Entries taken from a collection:
*** Begin section ***
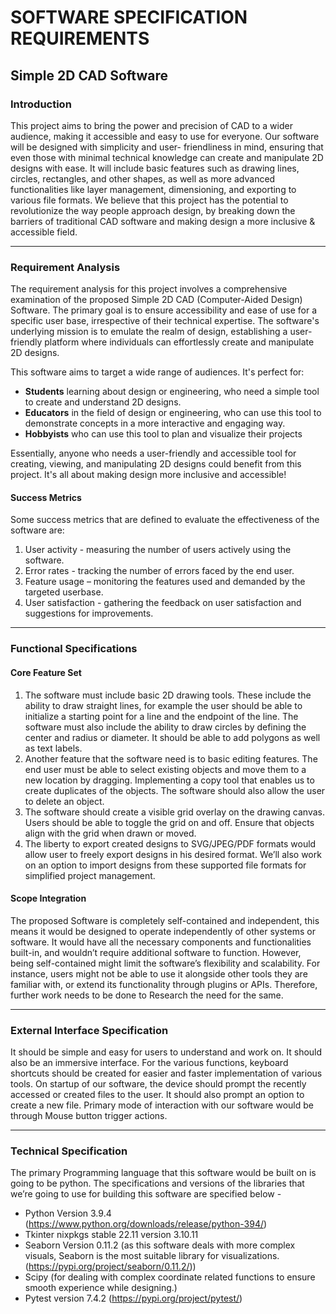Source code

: ﻿# SOFTWARE SPECIFICATION REQUIREMENTS 

## Simple 2D CAD Software 

### Introduction 

This project aims to bring the power and precision of CAD to a wider audience, making it accessible and easy to use for everyone. Our software will be designed with simplicity and user- friendliness in mind, ensuring that even those with minimal technical knowledge can create and manipulate 2D designs with ease. It will include basic features such as drawing lines, circles, rectangles, and other shapes, as well as more advanced functionalities like layer management, dimensioning, and exporting to various file formats. We believe that this project has the potential to revolutionize the way people approach design, by breaking down the barriers of traditional CAD software and making design a more inclusive & accessible field.  

---

### Requirement Analysis  

The requirement analysis for this project involves a comprehensive examination of the proposed Simple 2D CAD (Computer-Aided Design) Software. The primary goal is to ensure accessibility and ease of use for a specific user base, irrespective of their technical expertise. The software's underlying mission is to emulate the realm of design, establishing a user-friendly platform where individuals can effortlessly create and manipulate 2D designs. 

This software aims to target a wide range of audiences. It's perfect for: 

- **Students** learning about design or engineering, who need a simple tool to create and understand 2D designs. 
- **Educators**  in the field of design or engineering, who can use this tool to demonstrate concepts in a more interactive and engaging way. 
- **Hobbyists** who can use this tool to plan and visualize their projects 

Essentially, anyone who needs a user-friendly and accessible tool for creating, viewing, and manipulating  2D  designs  could  benefit from this project.  It's all  about making  design more inclusive and accessible!  

#### Success Metrics 

Some success metrics that are defined to evaluate the effectiveness of the software are: 

1. User activity - measuring the number of users actively using the software. 
1. Error rates - tracking the number of errors faced by the end user. 
1. Feature usage – monitoring the features used and demanded by the targeted userbase. 
1. User satisfaction - gathering the feedback on user satisfaction and suggestions for improvements. 

---

### Functional Specifications 

#### Core Feature Set

1. The software must include basic 2D drawing tools. These include the ability to draw straight lines, for example the user should be able to initialize a starting point for a line and the endpoint of the line. The software must also include the ability to draw circles by defining the center and radius or diameter. It should be able to add polygons as well as text labels.  
1. Another feature that the software need is to basic editing features. The end user must be able to select existing objects and move them to a new location by dragging. Implementing a copy tool that enables us to create duplicates of the objects. The software should also allow the user to delete an object. 
1. The software should create a visible grid overlay on the drawing canvas. Users should be able to toggle the grid on and off. Ensure that objects align with the grid when drawn or moved. 
1. The liberty to export created designs to SVG/JPEG/PDF formats would allow user to freely export designs in his desired format. We’ll also work on an option to import designs from these supported file formats for simplified project management. 

#### Scope Integration 

The proposed Software is completely self-contained and independent, this means it would be designed to operate independently of other systems or software. It would have all the necessary components and functionalities built-in, and wouldn’t require additional software to function. However, being self-contained might limit the software’s flexibility and scalability. For instance, users might not be able to use it alongside other tools they are familiar with, or extend its functionality through plugins or APIs. Therefore, further work needs to be done to Research the need for the same. 

---

### External Interface Specification 

It should be simple and easy for users to understand and work on. It should also be an immersive interface. For the various functions, keyboard shortcuts should be created for easier and faster implementation of various tools. On startup of our software, the device should prompt the recently accessed or created files to the user. It should also prompt an option to create a new file. Primary mode of interaction with our software would be through Mouse button trigger actions.  

---

### Technical Specification 

The primary Programming language that this software would be built on is going to be python. The specifications and versions of the libraries that we’re going to use for building this software are specified below -   

- Python Version 3.9.4 (https://www.python.org/downloads/release/python-394/) 
- Tkinter nixpkgs stable 22.11 version 3.10.11 
- Seaborn Version 0.11.2 (as this software deals with more complex visuals, Seaborn is the most suitable library for visualizations. (https://pypi.org/project/seaborn/0.11.2/)) 
- Scipy (for dealing with complex coordinate related functions to ensure smooth experience while designing.) 
- Pytest version 7.4.2 (https://pypi.org/project/pytest/)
*** End section ***
- [The problem] Once the images are removed, print the remaining data exactly as it appears above.

- [Output]
Source code

: ﻿# SOFTWARE SPECIFICATION REQUIREMENTS 

## Simple 2D CAD Software 

### Introduction 

This project aims to bring the power and precision of CAD to a wider audience, making it accessible and easy to use for everyone. Our software will be designed with simplicity and user- friendliness in mind, ensuring that even those with minimal technical knowledge can create and manipulate 2D designs with ease. It will include basic features such as drawing lines, circles, rectangles, and other shapes, as well as more advanced functionalities like layer management, dimensioning, and exporting to various file formats. We believe that this project has the potential to revolutionize the way people approach design, by breaking down the barriers of traditional CAD software and making design a more inclusive & accessible field.  

---

### Requirement Analysis  

The requirement analysis for this project involves a comprehensive examination of the proposed Simple 2D CAD (Computer-Aided Design) Software. The primary goal is to ensure accessibility and ease of use for a specific user base, irrespective of their technical expertise. The software's underlying mission is to emulate the realm of design, establishing a user-friendly platform where individuals can effortlessly create and manipulate 2D designs. 

This software aims to target a wide range of audiences. It's perfect for: 

- **Students** learning about design or engineering, who need a simple tool to create and understand 2D designs. 
- **Educators**  in the field of design or engineering, who can use this tool to demonstrate concepts in a more interactive and engaging way. 
- **Hobbyists** who can use this tool to plan and visualize their projects 

Essentially, anyone who needs a user-friendly and accessible tool for creating, viewing, and manipulating  2D  designs  could  benefit from this project.  It's all  about making  design more inclusive and accessible!  

#### Success Metrics 

Some success metrics that are defined to evaluate the effectiveness of the software are: 

1. User activity - measuring the number of users actively using the software. 
1. Error rates - tracking the number of errors faced by the end user. 
1. Feature usage – monitoring the features used and demanded by the targeted userbase. 
1. User satisfaction - gathering the feedback on user satisfaction and suggestions for improvements. 

---

### Functional Specifications 

#### Core Feature Set

1. The software must include basic 2D drawing tools. These include the ability to draw straight lines, for example the user should be able to initialize a starting point for a line and the endpoint of the line. The software must also include the ability to draw circles by defining the center and radius or diameter. It should be able to add polygons as well as text labels.  
1. Another feature that the software need is to basic editing features. The end user must be able to select existing objects and move them to a new location by dragging. Implementing a copy tool that enables us to create duplicates of the objects. The software should also allow the user to delete an object. 
1. The software should create a visible grid overlay on the drawing canvas. Users should be able to toggle the grid on and off. Ensure that objects align with the grid when drawn or moved. 
1. The liberty to export created designs to SVG/JPEG/PDF formats would allow user to freely export designs in his desired format. We’ll also work on an option to import designs from these supported file formats for simplified project management. 

#### Scope Integration 

The proposed Software is completely self-contained and independent, this means it would be designed to operate independently of other systems or software. It would have all the necessary components and functionalities built-in, and wouldn’t require additional software to function. However, being self-contained might limit the software’s flexibility and scalability. For instance, users might not be able to use it alongside other tools they are familiar with, or extend its functionality through plugins or APIs. Therefore, further work needs to be done to Research the need for the same. 

---

### External Interface Specification 

It should be simple and easy for users to understand and work on. It should also be an immersive interface. For the various functions, keyboard shortcuts should be created for easier and faster implementation of various tools. On startup of our software, the device should prompt the recently accessed or created files to the user. It should also prompt an option to create a new file. Primary mode of interaction with our software would be through Mouse button trigger actions.  

---

### Technical Specification 

The primary Programming language that this software would be built on is going to be python. The specifications and versions of the libraries that we’re going to use for building this software are specified below -   

- Python Version 3.9.4 (https://www.python.org/downloads/release/python-394/) 
- Tkinter nixpkgs stable 22.11 version 3.10.11 
- Seaborn Version 0.11.2 (as this software deals with more complex visuals, Seaborn is the most suitable library for visualizations. (https://pypi.org/project/seaborn/0.11.2/)) 
- Scipy (for dealing with complex coordinate related functions to ensure smooth experience while designing.) 
- Pytest version 7.4.2 (https://pypi.org/project/pytest/)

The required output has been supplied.